RESPECT doesn't model the ploidy of genomes and the heterozygosity rate between haplotypes. As a result, if heterozygosity rate is small, the estimated genome length should be close to the haploid genome length. However, if your sample is from a species with large within-species divergence, then the estimated genome length would be larger than the haploid length, approaching ploidy * haploid length based on the magnitude of heterozygosity. Modeling that to estimate heterozygosity and ploidy along with the rest of the parameters should be addressed in future work.
RESPECT algorithm is designed and optimized to work with low coverage data. In the paper, we have provided the benchmarking results for 0.5X to 4X sequencing depth range. Although theoretically it's easier to estimate the genomic paramteres from higher coverage data, RESPECT algoirthm is not numerically optimized for that. While we will try to address that more systematically in the future, we have seen interest in using the current version of RESPECT even on high coverage data. In that case, we suggest the user should first downsample the input genome skim to below 5X range. The relationship between coverage, read length, and genome length is:
coverage = number_of_reads * average_read_length / genome_length
so, for example, to get ~4X coverage, the input should have this many reads:
4 * genome_length / average_read_length
If you have some estimate of the genome length (from closely related species), you can use the above formula to find if downsampling is needed. And if you have no idea about how long the genome is, you can run RESPECT once, and see what is the estimate of coverage. If it's high, you can downsample based on the first estimate and run RESPECT again. If genome length and coverage estimates are stable (close to the first estimate) you can stop. Otherwise, you might need to repeat this process until the target coverage range is acheived.

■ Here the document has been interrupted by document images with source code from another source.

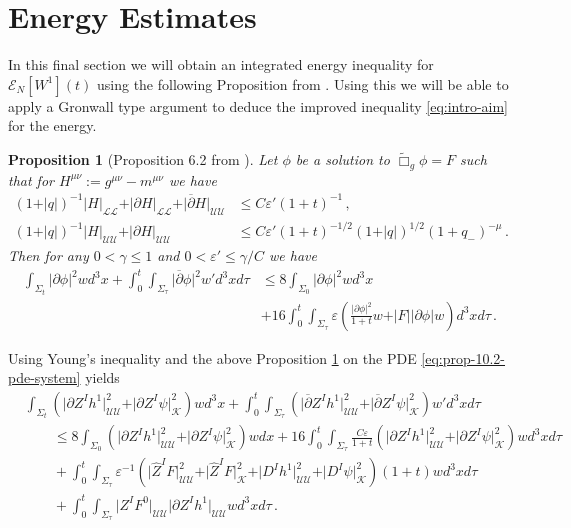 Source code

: \documentclass[11pt, a4paper]{amsart}
\numberwithin{equation}{section}
\newtheorem{proposition}[theorem]{Proposition}
\numberwithin{theorem}{section}
\newcommand{\p}{\partial}
\newcommand{\mn}{{\mu \nu}}
\newcommand{\pgood}{\overline{\partial}}
\newcommand{\tbox}{\widetilde{\Box}}
\newcommand{\UU}{{\mathcal{U} \mathcal{U}}}
\newcommand{\LL}{{\mathcal{L} \mathcal{L}}}
\newcommand{\K}{\mathcal{K}}
\newcommand{\qv}{\vert q \vert}
\begin{document}
\section{Energy Estimates} \label{section:energy}
In this final section we will obtain an integrated energy inequality for $\mathcal{E}_N[W^1](t)$ using the following Proposition from \cite{LR:04}. Using this we will be able to apply a Gronwall type argument to deduce the improved inequality \eqref{eq:intro-aim} for the energy. 
\begin{proposition}[Proposition 6.2 from \cite{LR:04}] \label{prop-6.2}
Let $\phi$ be a solution to $\tbox_g \phi = F$ such that for $H^\mn := g^\mn - m^\mn$ we have
\begin{equation}
\begin{split}
(1+\qv )^{-1} \vert H \vert_\LL + \vert \p H \vert_\LL + \vert \pgood H \vert_\UU &\leq C \varepsilon' (1+t)^{-1} \,, \\
(1+\qv )^{-1} \vert H \vert_\UU + \vert \p H \vert_\UU &\leq C \varepsilon' (1+t)^{-1/2} (1+\qv)^{1/2} (1+q_-)^{-\mu} \,.
\end{split} \label{eq:prop-6.2-decay-assump}
\end{equation}
Then for any $0 < \gamma \leq 1$ and $0 < \varepsilon' \leq \gamma/C$ we have
\begin{equation} \begin{split}
 \int_{\Sigma_t} \vert \p \phi \vert^2 w d^3 x + \int_0^t  \int_{\Sigma_\tau} \vert \pgood \phi \vert^2 w' d^3 x d \tau & \leq  8 \int_{\Sigma_0} \vert \p \phi \vert^2 w d^3 x \\ & +  16 \int_0^t  \int_{\Sigma_\tau} \varepsilon \left( \frac{\vert \p \phi \vert^2}{1+t} w + \vert F \vert \vert \p \phi \vert w \right) d^3 x d \tau \,. \end{split}
\end{equation}
\end{proposition}
Using Young's inequality and the above Proposition \ref{prop-6.2} on the PDE \eqref{eq:prop-10.2-pde-system} yields
\begin{equation} \begin{split}
& \int_{\Sigma_t }  \left(  \vert \p Z^I h^1 \vert^2_\UU + \vert  \p Z^I \psi \vert^2_\K \right) w d^3x  + \int_0^t \int_{\Sigma_\tau} \left( \vert \pgood Z^I h^1 \vert^2_\UU + \vert \pgood Z^I \psi \vert^2_\K \right) w' d^3 x d \tau \\
& \qquad \leq 8  \int_{\Sigma_0} \left( \vert \p Z^I h^1 \vert^2_\UU + \vert \p Z^I \psi \vert^2_\K \right) w dx + 16 \int_0^t \int_{\Sigma_\tau}  \frac{C \varepsilon}{1+t}  \left( \vert \p Z^I h^1 \vert^2_\UU + \vert \p Z^I \psi \vert^2_\K \right) w  d^3 x d \tau\\
& \qquad + \int_0^t \int_{\Sigma_\tau} \varepsilon^{-1} \left( \vert \hat{Z}^I F \vert^2_\UU + \vert \hat{Z}^I F \vert^2_\K + \vert D^I h^1 \vert^2_\UU + \vert D^I \psi \vert^2_\K  \right) (1+t)w d^3 x d \tau \\
& \qquad + \int_0^t \int_{\Sigma_\tau} \vert Z^I F^0 \vert_\UU \vert \p Z^I h^1 \vert_\UU  w   d^3 x d \tau \,.
\label{eq:prop7.1-energy-W} \end{split} \end{equation}
\end{document}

If you want to run Gurobi on a single machine, select free academic license when
you visit the link in step 4. It will direct you to create an account and
request a free academic license. At the end, it generates a code for you
to run with grbgetkey
command (ex. grbgetkey 253e22f3-...
) that creates
a license file and writes it to a default location. When Gurobi is run, it
looks for the license file in the defualt locations. You can use the environment
variable GRB_LICENSE_FILE
to specify a license file saved in a non-defualt
location (or when you are managing multiple licenses, see below).

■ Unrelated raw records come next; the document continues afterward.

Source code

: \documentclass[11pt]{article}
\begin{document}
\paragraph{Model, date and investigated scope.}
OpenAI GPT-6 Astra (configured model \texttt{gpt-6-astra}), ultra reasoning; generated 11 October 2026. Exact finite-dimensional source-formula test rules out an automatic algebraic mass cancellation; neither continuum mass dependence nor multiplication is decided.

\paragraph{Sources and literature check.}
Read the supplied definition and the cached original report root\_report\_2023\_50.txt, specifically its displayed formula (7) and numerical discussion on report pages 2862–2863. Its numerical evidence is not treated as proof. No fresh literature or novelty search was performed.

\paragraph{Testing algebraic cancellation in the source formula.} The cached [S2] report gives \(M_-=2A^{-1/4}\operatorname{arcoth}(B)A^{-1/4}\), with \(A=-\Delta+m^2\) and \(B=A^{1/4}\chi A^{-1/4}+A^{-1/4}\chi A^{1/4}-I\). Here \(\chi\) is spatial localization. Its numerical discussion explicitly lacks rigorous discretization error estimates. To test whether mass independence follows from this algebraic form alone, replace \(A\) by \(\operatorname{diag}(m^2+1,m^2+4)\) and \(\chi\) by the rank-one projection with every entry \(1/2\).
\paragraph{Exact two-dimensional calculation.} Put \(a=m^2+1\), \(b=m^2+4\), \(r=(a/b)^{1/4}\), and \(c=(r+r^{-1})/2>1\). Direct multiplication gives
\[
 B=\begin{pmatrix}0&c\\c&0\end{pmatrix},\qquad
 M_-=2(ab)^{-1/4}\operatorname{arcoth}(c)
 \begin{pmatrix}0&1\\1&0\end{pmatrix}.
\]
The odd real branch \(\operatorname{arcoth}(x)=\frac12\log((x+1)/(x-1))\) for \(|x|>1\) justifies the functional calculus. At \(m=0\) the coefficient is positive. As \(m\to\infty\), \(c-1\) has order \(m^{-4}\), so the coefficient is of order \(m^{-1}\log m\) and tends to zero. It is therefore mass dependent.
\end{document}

If you want to run Gurobi on a cluster, you can either install a separate license
on each node using the above method, or use a floating license. When using
separate licenses on a shared file system, you can use GRB_LICENSE_FILE
environment variable to set the license file for each node properly before running
RESPECT on that node. For example, let's say you have 2 nodes. You obtain two separate
license files (ex, gurobi_1.lic, gurobi_2.lic), and choose the right license file
by running export GRB_LICENSE_FILE=path_to_license_file
before running REPSECT. However,
this approach isn't useful for HPCs that use job scheduling systems to manage their
workload across many nodes. In such cases, you can use a floating license which is
still free for academic purposes, however, you need to ask your system admin to
submit a request to Gurobi help center as directed here. After a floating license
is obtained and installed on the head node (see here), a token sever should be
started on the head node using grb_ts
command . Lastly, each worker node neads a
client license which is a simple text file specifying the address of head node on the
local network (see here). Now, using a single Gurobi floating license on the
head node which runs a token server, Gurobi can be run on all other worker nodes.